As a young, 30-something MBA, also armed with a degree in law, Singh started out as a director of the Delhi Transport Corporation. The public bus transport authority of India’s capital had 300 buses, 40,000 employees and was running heavy losses in 1995.
“The task was to significantly increase the numbers of buses, find a way to pay for them, and more importantly, find a way to lift the gloom and motivate the employees to deliver,” Singh said in 2013. After about 30 months in office, DTC was operating 6,000 buses and managed to break-even.
Singh eventually went to work as an advisor to the late Pramod Mahajan, India’s telecommunication minister and a rising star within the BJP in the late 1990’s. The period also coincided with a time when India was laying its foundation and policies for the eventual telecommunication boom.
“While I was working in the ministry of telecommunication, I had found that Indian consumers were very price sensitive but once the price was right, there was a very large untapped demand,” Singh explained. “We had reduced the cost of making phone calls and that had led to a nearly 40-fold increase in the number of phones. I felt that there was a similar opportunity in aviation.”
SpiceJet started out as a low-cost airline in 2005 after Singh and Kansagra joined hands to purchase a defunct airline that was registered between the SK Modi group and the Lufthansa group. The airline, ModiLuft, flew for a few years before the partners had disagreements. But it had all the necessary flying licences in place, and the duo renamed the company as SpiceJet.
Singh invested Rs 10 crore and upon starting operations offered tickets at a base price of Rs 99.
With a growing economy – India’s economy expanded at an annual average of 8% between 2004 and 2014 – the airline business was only beginning to take off. First-time flyers were being lured by plummeting fares, and upstart carriers including SpiceJet, IndiGo and Air Deccan were challenging existing players such as Air India and Jet Airways with their low-cost model.
By 2010, when Singh decided to leave SpiceJet, the company had more than Rs 800 crore in cash reserves. But an impending global economic crisis, coupled with sky high oil prices and competition in the Indian airspace, meant that the aviation business was becoming a costly affair.
But SpiceJet managed to reverse its downward spiral by 2015.
Back at the helm
Singh and his team are once again taking the battle to the skies. SpiceJet is handing out heavily discounted tickets to lure customers and to regain its market share. Last week, the company offered 100,000 tickets at Re1, forcing many other airlines to slash fares.
Unlike in the past, SpiceJet can afford to do that now.
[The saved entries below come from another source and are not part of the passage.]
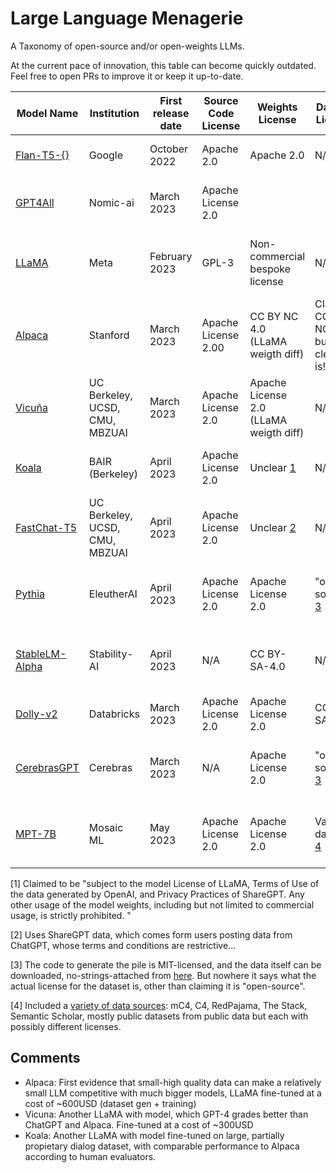 # Large Language Menagerie

A Taxonomy of open-source and/or open-weights LLMs.

At the current pace of innovation, this table can become quickly outdated. Feel free to open PRs to improve it or keep it up-to-date.

| Model Name   | Institution | First release date | Source Code License | Weights License | Dataset License | Dataset Size | Dataset Language(s)  | Model Size | Base Model | Training modality | <div style="width:290px"> Comments </div>|
|--------------|-------------|--------------------|---------------------|-----------------|-----------------|--------------|----------------------|------------|--------------|--------------------|----------|
| [Flan-T5-{}](https://huggingface.co/google/flan-t5-xl) | Google    | October 2022  | Apache 2.0 | Apache 2.0 | N/A | N/A | Many languages | 80M-11B | T5 |   Instruction fine-tuned  |    |
| [GPT4All](https://github.com/nomic-ai/gpt4all)          | Nomic-ai | March 2023      | Apache License 2.0 | | | 800k examples | English | 11B Params | GPT-J | Instruction & dialog fine-tuned  | |
| [LLaMA](https://github.com/facebookresearch/llama)          | Meta | February 2023      | GPL-3  | Non-commercial bespoke license | N/A | >1 tokens | 20 languages | 7B, 13B, 33B, and 65B  | N/A | Causal LM   | First highly performant "small" LLM |
| [Alpaca](https://github.com/tatsu-lab/stanford_alpaca)          | Stanford | March 2023   |Apache License 2.00 | CC BY NC 4.0 (LLaMA weigth diff) | Claims CC BY NC 4.0 but not clear it is!| 54k examples | English | 7B, 13B | LLaMA | Instruction fine-tuned  | [Alpaca](#alpaca)|
| [Vicuña](https://github.com/lm-sys/FastChat) |  UC Berkeley, UCSD, CMU, MBZUAI | March 2023   | Apache License 2.0 | Apache License 2.0 (LLaMA weigth diff) | N/A | 70k examples | N/A | 13B | LLaMA | Instruction & dialog fine-tuned  | [Vicuna](#vicuna) |
| [Koala](https://bair.berkeley.edu/blog/2023/04/03/koala/) | BAIR (Berkeley) | April 2023 | Apache License 2.0 | Unclear [1](#1) | N/A | >350k examples | N/A | 13B | LLaMA | Instruction & dialog fine-tuned  | [Koala](#koala) |
| [FastChat-T5](https://huggingface.co/lmsys/fastchat-t5-3b-v1.0) | UC Berkeley, UCSD, CMU, MBZUAI  | April 2023 | Apache License 2.0 | Unclear [2](#2) | N/A | 70k examples | N/A | 3B | T5-flan-XL | Dialog fine-tuned  |  |
| [Pythia](https://github.com/EleutherAI/pythia) | EleutherAI  | April 2023 | Apache License 2.0 | Apache License 2.0 | "open source" [3](#3) | 300B tokens | Mostly English (though multiple languages) | 70M-12B | GPT-neoX | Causal LM |  |
| [StableLM-Alpha](https://github.com/Stability-AI/StableLM) | Stability-AI  | April 2023 | N/A | CC BY-SA-4.0 | N/A | 1.5T tokens | Mostly English (though multiple languages) | 3B-7B | GPT-neoX | Causal LM | 4k context window, training code not available |
| [Dolly-v2](https://github.com/databrickslabs/dolly) | Databricks | March 2023 | Apache License 2.0 | Apache License 2.0 | CC BY-SA 3.0 | 15k examples | English | 3B-12B | Pythia | Instruction fine-tuned | Not state-of-the-art, first one of the first commercially licensed. |
| [CerebrasGPT](https://www.cerebras.net/blog/cerebras-gpt-a-family-of-open-compute-efficient-large-language-models/) | Cerebras | March 2023 | N/A | Apache License 2.0 | "open source" [3](#3) | 300B tokens | Mostly English (though multiple languages)| 111M-13B | GPT-2 | Causal LM | Developed mostly as demo of cerebra's hardware capabilities, performance sub-par |
| [MPT-7B](https://github.com/mosaicml/llm-foundry) | Mosaic ML | May 2023 | Apache License 2.0 | Apache License 2.0 | Various datasets [4](#4) | 300B tokens | Mostly English (though multiple languages)| 7B | MPT | Causal LM | Commercially usable, comparable performance to LLaMA, up to 64k context length |

<a name="1"></a> [1] Claimed to be "subject to the model License of LLaMA, Terms of Use of the data generated by OpenAI, and Privacy Practices of ShareGPT. Any other usage of the model weights, including but not limited to commercial usage, is strictly prohibited. "

<a name="2"></a> [2] Uses ShareGPT data, which comes form users posting data from ChatGPT, whose terms and conditions are restrictive...

<a name="3"></a> [3] The code to generate the pile is MIT-licensed, and the data itself can be downloaded, no-strings-attached from [here](https://pile.eleuther.ai/). But nowhere it says what the actual license for the dataset is, other than claiming it is "open-source".

<a name="4"></a> [4] Included a [variety of data sources](https://www.mosaicml.com/blog/mpt-7b#appendix-data): mC4, C4, RedPajama, The Stack, Semantic Scholar, mostly public datasets from public data but each with possibly different licenses.

## Comments

- <a name="alpaca"></a>Alpaca: First evidence that small-high quality data can make a relatively small LLM competitive with much bigger models, LLaMA fine-tuned at a cost of ~600USD (dataset gen + training)
- <a name="vicuna"></a>Vicuna: Another LLaMA with model, which GPT-4 grades better than ChatGPT and Alpaca.  Fine-tuned at a cost of ~300USD 
- <a name="koala"></a> Koala: Another LLaMA with model fine-tuned on large, partially propietary dialog dataset, with comparable performance to Alpaca according to human evaluators.
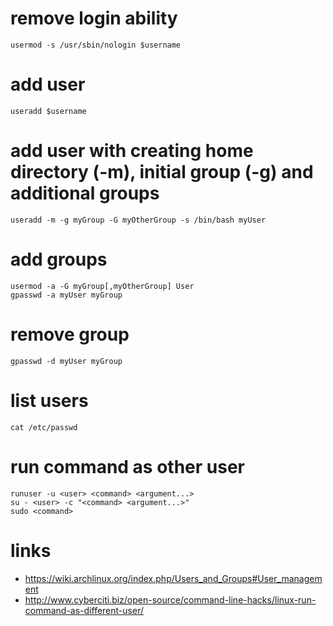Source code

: # remove login ability

    usermod -s /usr/sbin/nologin $username

# add user

    useradd $username

# add user with creating home directory (-m), initial group (-g) and additional groups

    useradd -m -g myGroup -G myOtherGroup -s /bin/bash myUser

# add groups

    usermod -a -G myGroup[,myOtherGroup] User
    gpasswd -a myUser myGroup

# remove group

    gpasswd -d myUser myGroup

# list users

    cat /etc/passwd

# run command as other user

    runuser -u <user> <command> <argument...>
    su - <user> -c "<command> <argument...>"
    sudo <command>

# links

* https://wiki.archlinux.org/index.php/Users_and_Groups#User_management
* http://www.cyberciti.biz/open-source/command-line-hacks/linux-run-command-as-different-user/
The price of air turbine fuel – which makes up for more than 40% of an aircraft’s cost – is almost 31% lower than what it was in 2013.
“Banks and investors aren’t putting money into airlines. For most airlines in India, money will have to come from foreign companies who see India as a potential (destination),” said former Air India executive director Bhargava. “And when they look for partnerships, it’s always better to have a strong market share and SpiceJet’s offers are now aimed at improving their market share.”
That money from foreign airlines might become a reality pretty soon. On July 24, The Economic Times reported that SpiceJet is in early-stage talks with Qatar Airways. According to the report, the Gulf carrier is interested in picking up a 24% stake in SpiceJet. Quartz has not been able to verify this news from SpiceJet yet.